‘Human Seascape’ comes to UP Diliman
By Rizza Edu / Special to the BusinessMirror
‘TRY to imagine the world or look at the world from the sea, not from the land.” Japanese artist Terue Yamauchi brought her years-long exploration of maritime culture, Human Seascape, to the Bulwagan ng Dangal in the University of the Philippines Diliman, where it can be viewed until May 18.
The art project, which consists of video work, documents, photographs and drawings, started in 2011, when Yamauchi came across a 60-year-old photo of two Japanese female divers, naked. Since then, she was lured into their world and explored the life culture of female free divers in Japan, called “Ama,” and in Jeju, Korea where they’re called “Jamu-su” or “Haenyeo.”
In 2013 Yamauchi came across an essay that discussed the cultural linkage between Korean divers and traditional small-scale fisheries in the Philippines written by UP Prof. Cynthia Zayas, director of the Center for International Studies.
In her catalog, Yamauchi said the essay suggested “a worldview seen from the sea inherited by divers, who are the living embodiment of life culture that originates in the sea, nurtured by the sea and carried by tides and currents beyond the restriction of borders.”
“After visiting South Korea, I contacted Prof. Cynthia Zayas to ask for her help in locating the best village to visit and explore,” Yamauchi said.
Last year she spent 45 days in two remote fishing villages: one in Ayoke Island in Surigao del Sur and the other in the Matina Aplaya Bajau Community in Davao City.
“I struggled to get used to everyday living [laughs]. Especially because I visited the remote villages and islands, which are so different from the city life in Japan I’m used to,” Yamauchi said.
She said it took a month for her to get used to living with the people in those communities, trying to catch up on the reason of their living and accompanying them in their fishing trips.
“But because these people in the sea, they don’t live in the world of verbal language,” Yamauchi said, “They communicate bodily or with signs and marks so it helped me to also communicate with them without having the aid of verbal language. I could talk to them with bodily signs or drawing or pictures.”

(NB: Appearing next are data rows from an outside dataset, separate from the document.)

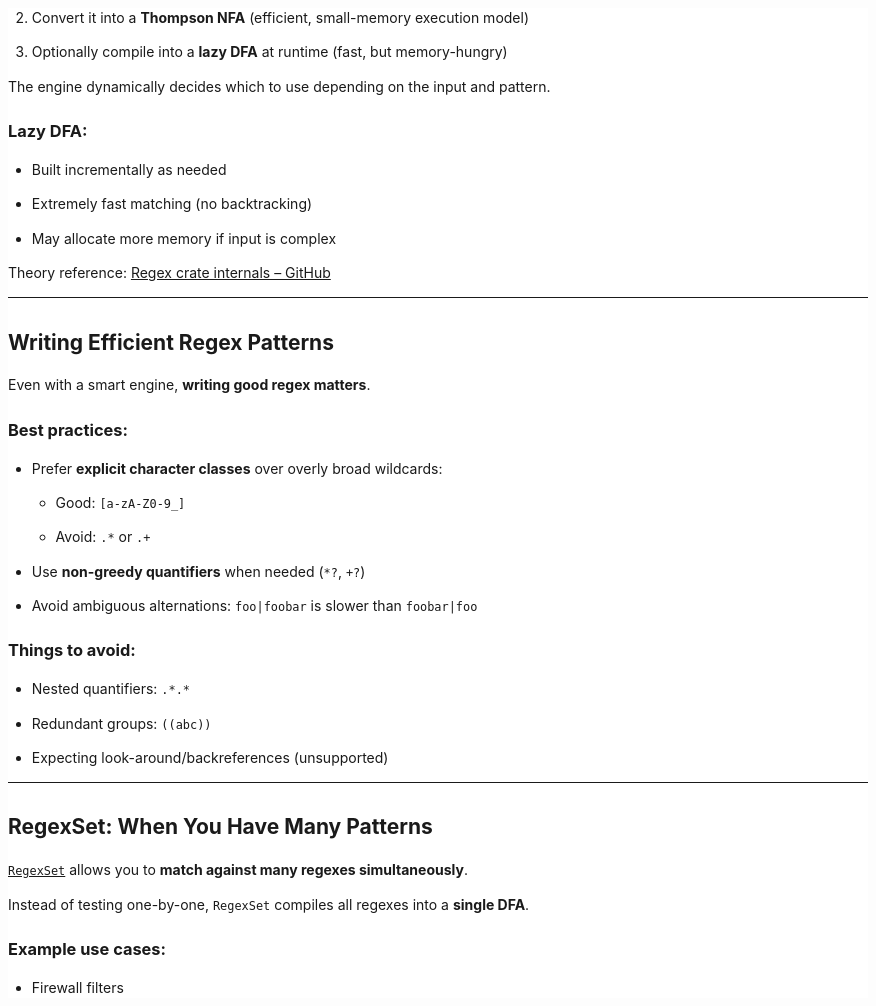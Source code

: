 2. Convert it into a **Thompson NFA** (efficient, small-memory execution model)
    
3. Optionally compile into a **lazy DFA** at runtime (fast, but memory-hungry)
    

The engine dynamically decides which to use depending on the input and pattern.

### Lazy DFA:

* Built incrementally as needed
    
* Extremely fast matching (no backtracking)
    
* May allocate more memory if input is complex
    

Theory reference: [Regex crate internals – GitHub](https://github.com/rust-lang/regex/blob/master/README.md#implementation)

---

## Writing Efficient Regex Patterns

Even with a smart engine, **writing good regex matters**.

### Best practices:

* Prefer **explicit character classes** over overly broad wildcards:
    
    * Good: `[a-zA-Z0-9_]`
        
    * Avoid: `.*` or `.+`
        
* Use **non-greedy quantifiers** when needed (`*?`, `+?`)
    
* Avoid ambiguous alternations: `foo|foobar` is slower than `foobar|foo`
    

### Things to avoid:

* Nested quantifiers: `.*.*`
    
* Redundant groups: `((abc))`
    
* Expecting look-around/backreferences (unsupported)
    

---

## RegexSet: When You Have Many Patterns

[`RegexSet`](https://docs.rs/regex/latest/regex/struct.RegexSet.html) allows you to **match against many regexes simultaneously**.

Instead of testing one-by-one, `RegexSet` compiles all regexes into a **single DFA**.

### Example use cases:

* Firewall filters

Free divers, for Yamauchi, are a living embodiment of the world before national borders were imposed.
“For example, Japan and Korea are divided into two nations, but when you look at our living field from the sea, it’s connected by the sea in between. It’s so natural to think of the cultural continuation between the two countries,” she said.
Yamauchi thought the same for Japan, Korea and the Philippines being connected, rather than divided, as nations through “a linkage or connection through the grand journey that maybe the ancient people took many years ago.”
The project is part of the Artist-in-Residence program by The Unifiedfield, a team of artists and curators, and was also brought to Silliman University, Dumaguete, in 2015.